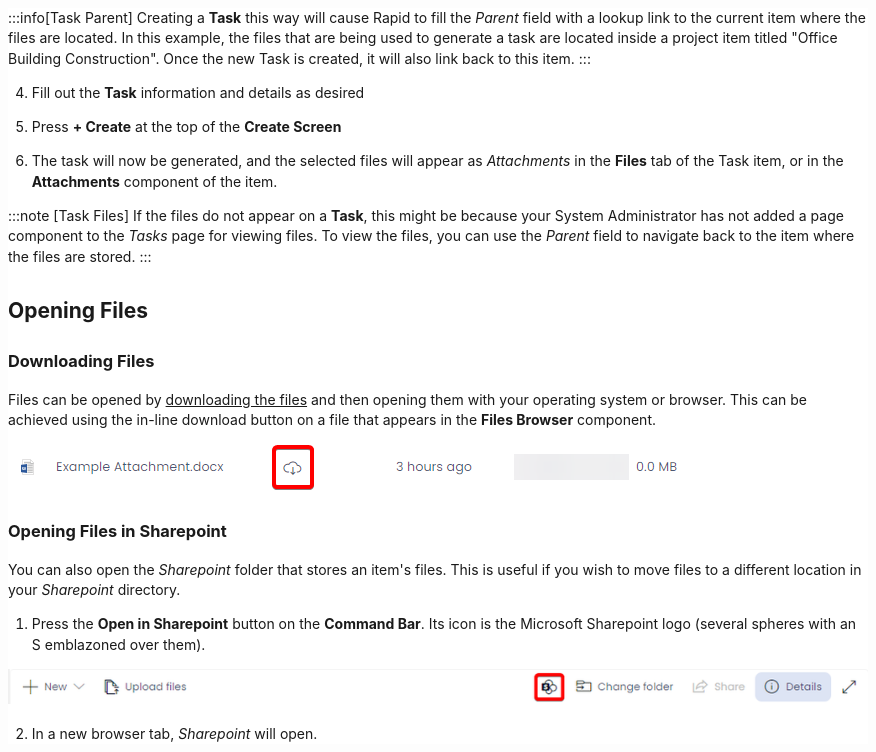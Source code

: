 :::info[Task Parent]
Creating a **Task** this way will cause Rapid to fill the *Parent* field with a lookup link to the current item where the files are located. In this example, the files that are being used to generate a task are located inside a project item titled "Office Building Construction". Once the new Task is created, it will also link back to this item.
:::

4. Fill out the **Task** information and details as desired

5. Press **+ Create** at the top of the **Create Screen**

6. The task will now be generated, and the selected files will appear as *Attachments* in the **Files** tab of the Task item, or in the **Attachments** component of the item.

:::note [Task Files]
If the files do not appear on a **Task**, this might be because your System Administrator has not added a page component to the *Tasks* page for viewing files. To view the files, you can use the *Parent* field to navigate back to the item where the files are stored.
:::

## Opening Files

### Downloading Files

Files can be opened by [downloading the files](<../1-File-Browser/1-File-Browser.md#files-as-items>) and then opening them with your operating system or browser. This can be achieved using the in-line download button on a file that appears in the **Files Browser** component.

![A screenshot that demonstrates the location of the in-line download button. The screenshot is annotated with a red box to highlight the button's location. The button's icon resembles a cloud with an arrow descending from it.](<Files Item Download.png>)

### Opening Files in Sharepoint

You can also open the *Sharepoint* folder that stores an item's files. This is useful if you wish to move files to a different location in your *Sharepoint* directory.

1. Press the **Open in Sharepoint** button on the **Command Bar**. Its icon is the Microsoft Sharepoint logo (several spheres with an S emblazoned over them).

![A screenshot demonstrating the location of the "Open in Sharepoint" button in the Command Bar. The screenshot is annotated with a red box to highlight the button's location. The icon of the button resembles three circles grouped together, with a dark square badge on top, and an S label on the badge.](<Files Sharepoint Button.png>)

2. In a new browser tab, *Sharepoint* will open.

--

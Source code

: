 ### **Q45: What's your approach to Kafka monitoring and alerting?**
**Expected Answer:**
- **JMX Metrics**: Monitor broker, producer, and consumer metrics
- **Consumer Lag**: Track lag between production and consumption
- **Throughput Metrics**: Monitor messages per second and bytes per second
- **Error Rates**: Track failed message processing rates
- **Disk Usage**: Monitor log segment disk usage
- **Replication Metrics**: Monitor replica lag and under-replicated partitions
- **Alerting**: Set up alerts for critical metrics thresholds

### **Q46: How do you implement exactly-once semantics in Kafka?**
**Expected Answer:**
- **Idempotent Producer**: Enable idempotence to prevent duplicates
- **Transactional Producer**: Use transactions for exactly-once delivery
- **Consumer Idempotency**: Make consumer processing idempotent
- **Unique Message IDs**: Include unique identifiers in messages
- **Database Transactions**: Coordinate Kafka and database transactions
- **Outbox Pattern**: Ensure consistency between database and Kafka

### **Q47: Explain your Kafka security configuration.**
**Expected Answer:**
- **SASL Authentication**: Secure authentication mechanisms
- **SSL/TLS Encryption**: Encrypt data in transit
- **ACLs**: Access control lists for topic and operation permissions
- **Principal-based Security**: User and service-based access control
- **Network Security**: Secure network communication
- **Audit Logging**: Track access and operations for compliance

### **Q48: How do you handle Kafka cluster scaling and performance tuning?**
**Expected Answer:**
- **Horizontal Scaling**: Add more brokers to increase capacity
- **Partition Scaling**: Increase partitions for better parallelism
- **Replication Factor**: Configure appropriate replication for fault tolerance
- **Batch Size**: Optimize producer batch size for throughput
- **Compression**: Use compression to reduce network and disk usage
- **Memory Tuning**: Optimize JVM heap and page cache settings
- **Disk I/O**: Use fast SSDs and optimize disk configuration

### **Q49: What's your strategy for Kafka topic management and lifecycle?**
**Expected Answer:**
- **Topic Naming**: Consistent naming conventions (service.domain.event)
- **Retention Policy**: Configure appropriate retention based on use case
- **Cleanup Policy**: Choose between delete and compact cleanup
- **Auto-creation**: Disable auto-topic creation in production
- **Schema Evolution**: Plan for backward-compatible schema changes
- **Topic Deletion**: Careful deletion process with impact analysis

---

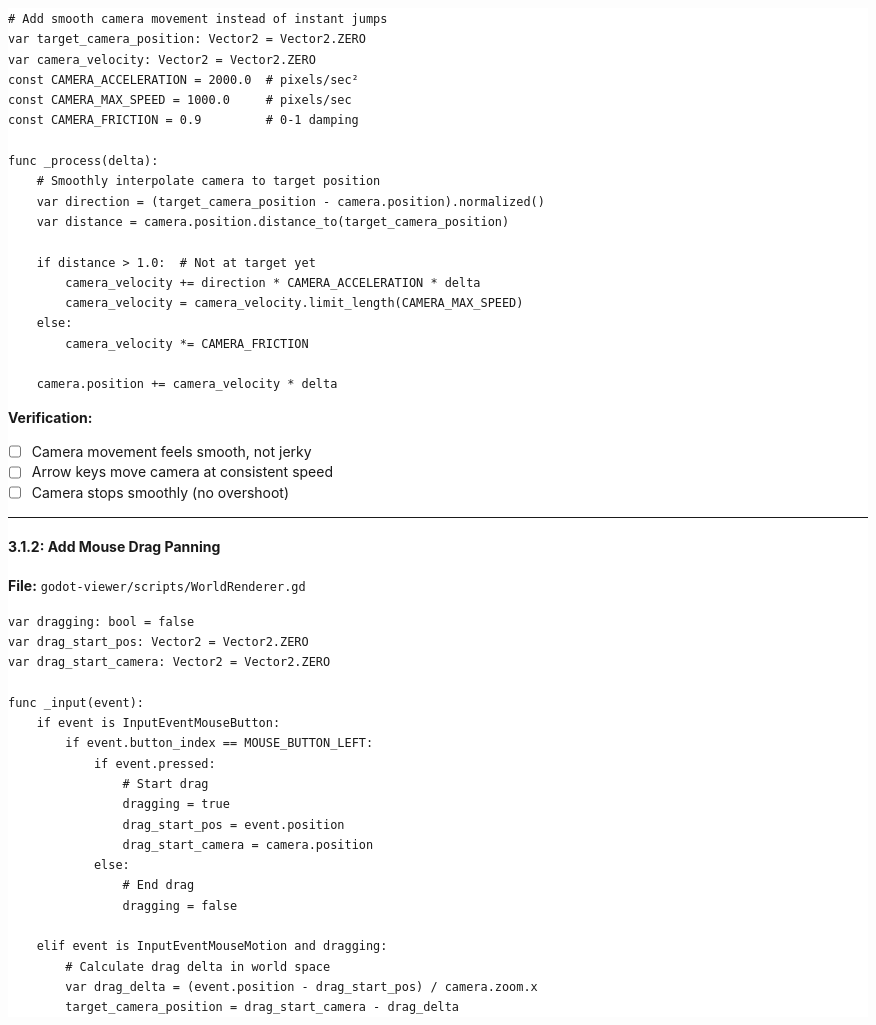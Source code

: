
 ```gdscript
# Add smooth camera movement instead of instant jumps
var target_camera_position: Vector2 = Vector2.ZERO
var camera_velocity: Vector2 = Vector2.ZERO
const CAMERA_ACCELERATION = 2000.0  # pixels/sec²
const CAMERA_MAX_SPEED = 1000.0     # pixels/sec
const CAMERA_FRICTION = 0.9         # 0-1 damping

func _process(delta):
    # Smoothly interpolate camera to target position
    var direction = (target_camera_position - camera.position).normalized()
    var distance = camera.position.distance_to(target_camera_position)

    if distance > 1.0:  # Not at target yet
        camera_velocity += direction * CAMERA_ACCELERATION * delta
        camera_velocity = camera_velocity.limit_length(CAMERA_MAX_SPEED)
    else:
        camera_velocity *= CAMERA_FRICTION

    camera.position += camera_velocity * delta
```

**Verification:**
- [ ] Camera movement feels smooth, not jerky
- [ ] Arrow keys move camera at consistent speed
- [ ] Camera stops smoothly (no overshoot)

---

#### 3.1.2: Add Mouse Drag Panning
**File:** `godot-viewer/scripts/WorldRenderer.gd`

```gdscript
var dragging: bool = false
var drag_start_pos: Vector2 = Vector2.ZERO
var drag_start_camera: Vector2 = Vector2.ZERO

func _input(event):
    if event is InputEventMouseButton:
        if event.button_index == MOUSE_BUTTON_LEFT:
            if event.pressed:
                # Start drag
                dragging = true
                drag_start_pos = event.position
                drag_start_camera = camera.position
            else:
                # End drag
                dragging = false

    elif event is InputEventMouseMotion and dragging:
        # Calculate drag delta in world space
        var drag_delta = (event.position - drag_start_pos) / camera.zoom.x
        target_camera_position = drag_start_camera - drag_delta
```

**AIM OF THE TASK**
Look through the lines above and collect those with the word "func".

**RESULT OF THE EXERCISE**
func _process(delta):
func _input(event):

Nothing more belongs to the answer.